We will delve into the step-by-step process of using DataSync for this migration, ensuring secure, efficient, and scalable data movement. By the end of this blog, you will be equipped to confidently migrate your data between NFS and EFS (or any other AWS Datasync supported services) using the power of AWS DataSync.
Why Use DataSync for This Migration?
Migrating data, especially across accounts, can be a daunting task. Thankfully, DataSync offers a compelling solution:
- Simplified Setup: Forget complex scripting or custom tools. DataSync provides a user-friendly interface to configure your source (NFS) and destination (EFS) locations.
- Secure Transfers: DataSync utilises secure connections to ensure the integrity and confidentiality of your data during the migration process.
- Scalability: DataSync automatically scales based on your data volume, handling large datasets efficiently.
- Flexibility: Choose between one-time transfers or schedule regular syncs to keep your data in both locations up to date.
Setting the Stage for Migration
Before we delve into the steps, ensure you have:
- An NFS file system in Account A (source)
- An EFS file system created in Account B (destination)
- Private network connection between both AWS accounts either by using VPC Peering or via AWS Transit Gateway.
Architecture
The Migration Journey with DataSync
Deploying the DataSync Agent (Source AWS Account)
It is crucial to understand that AWS DataSync utilises an agent that runs on an EC2 instance to facilitate data transfers.
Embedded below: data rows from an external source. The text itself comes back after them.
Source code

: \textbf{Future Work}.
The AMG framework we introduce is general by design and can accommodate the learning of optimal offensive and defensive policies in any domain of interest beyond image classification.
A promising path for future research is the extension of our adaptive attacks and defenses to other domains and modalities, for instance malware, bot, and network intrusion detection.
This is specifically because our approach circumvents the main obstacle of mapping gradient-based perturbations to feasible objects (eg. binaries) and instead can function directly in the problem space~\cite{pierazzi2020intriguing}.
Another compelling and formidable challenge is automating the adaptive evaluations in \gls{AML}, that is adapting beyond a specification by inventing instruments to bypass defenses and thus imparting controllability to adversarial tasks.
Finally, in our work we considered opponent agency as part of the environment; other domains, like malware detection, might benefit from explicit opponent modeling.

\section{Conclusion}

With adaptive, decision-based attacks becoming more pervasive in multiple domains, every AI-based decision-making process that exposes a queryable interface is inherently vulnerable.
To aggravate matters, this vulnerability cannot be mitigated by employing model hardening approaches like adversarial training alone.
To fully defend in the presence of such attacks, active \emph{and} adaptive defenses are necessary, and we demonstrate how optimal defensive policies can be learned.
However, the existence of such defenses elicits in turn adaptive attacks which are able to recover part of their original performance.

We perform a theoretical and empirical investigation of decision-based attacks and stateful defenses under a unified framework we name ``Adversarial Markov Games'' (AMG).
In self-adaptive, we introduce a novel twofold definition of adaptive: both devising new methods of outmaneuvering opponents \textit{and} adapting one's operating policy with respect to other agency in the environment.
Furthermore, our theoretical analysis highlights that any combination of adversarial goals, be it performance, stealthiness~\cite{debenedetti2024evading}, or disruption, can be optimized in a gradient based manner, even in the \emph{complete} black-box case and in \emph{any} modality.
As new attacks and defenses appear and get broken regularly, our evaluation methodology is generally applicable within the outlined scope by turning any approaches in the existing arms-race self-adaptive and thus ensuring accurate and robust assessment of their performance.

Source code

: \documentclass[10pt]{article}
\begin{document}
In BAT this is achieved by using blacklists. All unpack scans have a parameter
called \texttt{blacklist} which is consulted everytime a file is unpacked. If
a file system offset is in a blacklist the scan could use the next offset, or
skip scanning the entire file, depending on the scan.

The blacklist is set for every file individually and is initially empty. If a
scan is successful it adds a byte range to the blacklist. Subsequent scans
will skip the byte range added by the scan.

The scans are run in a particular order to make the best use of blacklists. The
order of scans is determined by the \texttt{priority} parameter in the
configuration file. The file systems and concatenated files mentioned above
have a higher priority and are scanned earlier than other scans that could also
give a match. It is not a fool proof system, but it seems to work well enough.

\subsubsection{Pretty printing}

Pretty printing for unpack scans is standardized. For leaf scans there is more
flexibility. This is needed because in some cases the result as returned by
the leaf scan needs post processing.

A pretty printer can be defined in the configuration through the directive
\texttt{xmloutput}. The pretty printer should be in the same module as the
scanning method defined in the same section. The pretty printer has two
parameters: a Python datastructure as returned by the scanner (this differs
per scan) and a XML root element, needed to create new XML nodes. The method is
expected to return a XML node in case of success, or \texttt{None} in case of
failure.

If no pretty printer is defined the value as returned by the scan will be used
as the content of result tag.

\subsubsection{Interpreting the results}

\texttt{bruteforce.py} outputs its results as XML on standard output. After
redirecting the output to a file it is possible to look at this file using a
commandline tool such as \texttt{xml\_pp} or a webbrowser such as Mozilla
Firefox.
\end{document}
While the DataSync service itself resides in the target account (Account B), the agent serves as a bridge in the source account (Account A).
Retrieving the DataSync AMI and Launching the Agent
The first step involves obtaining the DataSync AMI (Amazon Machine Image) specific to your region. You can achieve this using the following AWS CLI command, replacing <region> with your actual AWS region:
aws ssm get-parameter –name /aws/service/datasync/ami –region <region>
Use this ID to launch an EC2 instance in your source account (Account A) in the same VPC as your NFS file system.
Here, AWS recommends using an M5 instance type, specifically the m5.2xlarge size, for optimal performance when handling large datasets like yours. This instance type offers a good balance of CPU, memory, and network bandwidth.
This EC2 instance will then host the DataSync agent, enabling communication with the DataSync service in the target account (Account B).
Setup AWS DataSync Service (Target AWS Account)
Create AWS DataSync Agent
In the target account, follow the steps outlined in the document linked below to create a VPC Endpoint for the DataSync service: https://docs.aws.amazon.com/datasync/latest/userguide/choose-service-endpoint.html
Within the target account (Source B), navigate to the AWS DataSync service and proceed to create an agent.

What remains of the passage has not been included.